The Delaware Supreme Court Speaks to Market Evidence in Appraisal: DFC

Theodore N. Mirvis is a partner in the Litigation Department at Wachtell, Lipton, Rosen & Katz. This post is based on a publication by Mr. Mirvis, William Savitt, Ryan A. McLeod, and Nicholas Walter. This post is part of the Delaware law series; links to other posts in the series are available here.

The Delaware Supreme Court’s ruling this week in DFC is its first significant statement on the role of market evidence in appraisal “fair value” determinations in seven years. The wide-ranging and thorough opinion marks a robust affirmation of the primacy of real-world evidence in determining fair value. DFC Global Corp. v. Muirfield Value Partners, L.P., No. 518, 2016 (Del. Aug. 1, 2017).

Citing the statute’s command that “all relevant factors” be considered in determining value, the Court declined to adopt an across-the-board presumption in favor of deal prices in appraisal cases. In that regard, the opinion noted, but chose to leave in place, the hugely pro-petitioner judicial gloss on the appraisal statute that—notwithstanding the statute’s reference to the “fair value of stockholder’s shares of stock”—eschews pre-merger stock market trading prices in favor of a pro rata share of the company’s “going concern” value, thus ignoring minority discount. Nevertheless, the Supreme Court noted that the Court of Chancery has a “proven record” of according the deal price “predominant, and indeed exclusive weight” when the record supported that view (as it recently did in PetSmart, and endorsed “the economic reality that sale value resulting from a robust market check will often be the most reliable evidence of fair value.” Furthermore, Chief Justice Strine wrote, the Court of Chancery may defer to the deal price even where the target company might have eked out more: fair value “does not mean the highest possible price that a company might have sold for had Warren Buffett negotiated for it on his best day and the Lenape who sold Manhattan on their worst.”

Importantly, the Supreme Court also reaffirmed that the object of appraisal is to value the company as a standalone entity, and that Delaware’s appraisal statute requires the exclusion of “any portion of value that might be attributed to a synergy premium a buyer might pay to gain control.” Thus, when determining fair value, a court must take into account the views of all the “market participants,” including equity analysts, stockholders, and other potential purchasers who have chosen not to top the winning bid.
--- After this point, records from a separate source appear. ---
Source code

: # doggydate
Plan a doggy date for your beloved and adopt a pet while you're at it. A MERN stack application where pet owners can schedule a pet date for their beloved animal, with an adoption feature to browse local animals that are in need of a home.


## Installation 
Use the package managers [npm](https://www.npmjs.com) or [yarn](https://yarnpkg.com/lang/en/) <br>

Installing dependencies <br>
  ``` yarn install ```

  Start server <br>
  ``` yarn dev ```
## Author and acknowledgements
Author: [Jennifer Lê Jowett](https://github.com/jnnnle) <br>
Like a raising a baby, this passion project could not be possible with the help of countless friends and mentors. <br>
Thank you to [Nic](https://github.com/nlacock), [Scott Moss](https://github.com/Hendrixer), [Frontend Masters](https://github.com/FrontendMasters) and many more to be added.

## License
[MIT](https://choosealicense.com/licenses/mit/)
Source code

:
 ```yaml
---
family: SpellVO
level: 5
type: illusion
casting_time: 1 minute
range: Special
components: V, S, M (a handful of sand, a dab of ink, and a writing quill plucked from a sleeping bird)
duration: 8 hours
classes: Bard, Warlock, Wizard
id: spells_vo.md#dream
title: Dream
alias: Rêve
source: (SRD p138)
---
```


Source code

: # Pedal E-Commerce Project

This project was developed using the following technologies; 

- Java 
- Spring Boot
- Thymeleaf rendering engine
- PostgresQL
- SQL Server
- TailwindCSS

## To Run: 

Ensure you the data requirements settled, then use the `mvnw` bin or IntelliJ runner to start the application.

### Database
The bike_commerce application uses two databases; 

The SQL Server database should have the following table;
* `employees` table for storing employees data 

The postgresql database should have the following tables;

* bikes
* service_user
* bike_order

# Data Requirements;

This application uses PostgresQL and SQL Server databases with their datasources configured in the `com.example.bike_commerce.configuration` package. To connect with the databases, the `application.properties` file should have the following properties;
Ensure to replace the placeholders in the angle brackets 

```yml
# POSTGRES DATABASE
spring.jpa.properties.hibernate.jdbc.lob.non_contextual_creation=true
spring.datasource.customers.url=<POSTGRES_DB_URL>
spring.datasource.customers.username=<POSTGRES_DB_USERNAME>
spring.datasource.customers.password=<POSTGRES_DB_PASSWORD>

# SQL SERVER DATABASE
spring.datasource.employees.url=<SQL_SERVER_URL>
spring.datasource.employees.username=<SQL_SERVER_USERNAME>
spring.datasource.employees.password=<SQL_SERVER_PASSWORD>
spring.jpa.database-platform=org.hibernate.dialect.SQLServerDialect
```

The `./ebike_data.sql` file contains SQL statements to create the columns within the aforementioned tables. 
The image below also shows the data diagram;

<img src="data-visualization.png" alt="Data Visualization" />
In the case of a public company with a “deep base of public shareholders, and highly active trading,” the market trading price of the company’s stock will be highly informative, as it “reflects the judgments of many stockholders about the company’s future prospects.”

In so ruling, the Court rejected petitioners’ argument that regulatory uncertainty rendered market evidence unreliable, holding that prospective buyers and the equity and credit markets alike were aware of the company’s regulatory outlook. In the Court’s view, there was no economic basis “to suggest that markets themselves cannot price this sort of regulatory risk,” even when, as here, it implicated the very viability of the company. The Court also dismissed petitioners’ argument that the deal price was unreliable because the buyer was a private equity firm that “focused its attention on achieving a certain internal rate of return and on reaching a deal within its financing constraints.” The Court observed: “Any rational purchaser of a business should have a targeted rate of return that justifies the substantial risk and costs of buying a business. That is true for both strategic and financial buyers.” The Court found “especially untenable” the suggestion that private equity financing constraints imply unfair pricing and categorically rejected what it termed a “private equity carve out” from market evidence.

Underlying DFC’s holding is the Supreme Court’s recognition that when it comes to corporate value, “the collective judgment of the many is more likely to be accurate than any individual’s guess.” The Court has thus oriented the law back toward reliance on verifiable market-based evidence reflecting the revealed preferences of “folks who had money at stake,” rather than litigation-driven experts who often offer “ridiculously varying positions.” Appraisal litigation funds are now on authoritative notice that real-world evidence counts, and will often be dispositive, in appraisal proceedings in which arbitrageurs seek returns even higher than the merger premium by invoking Delaware’s appraisal statute.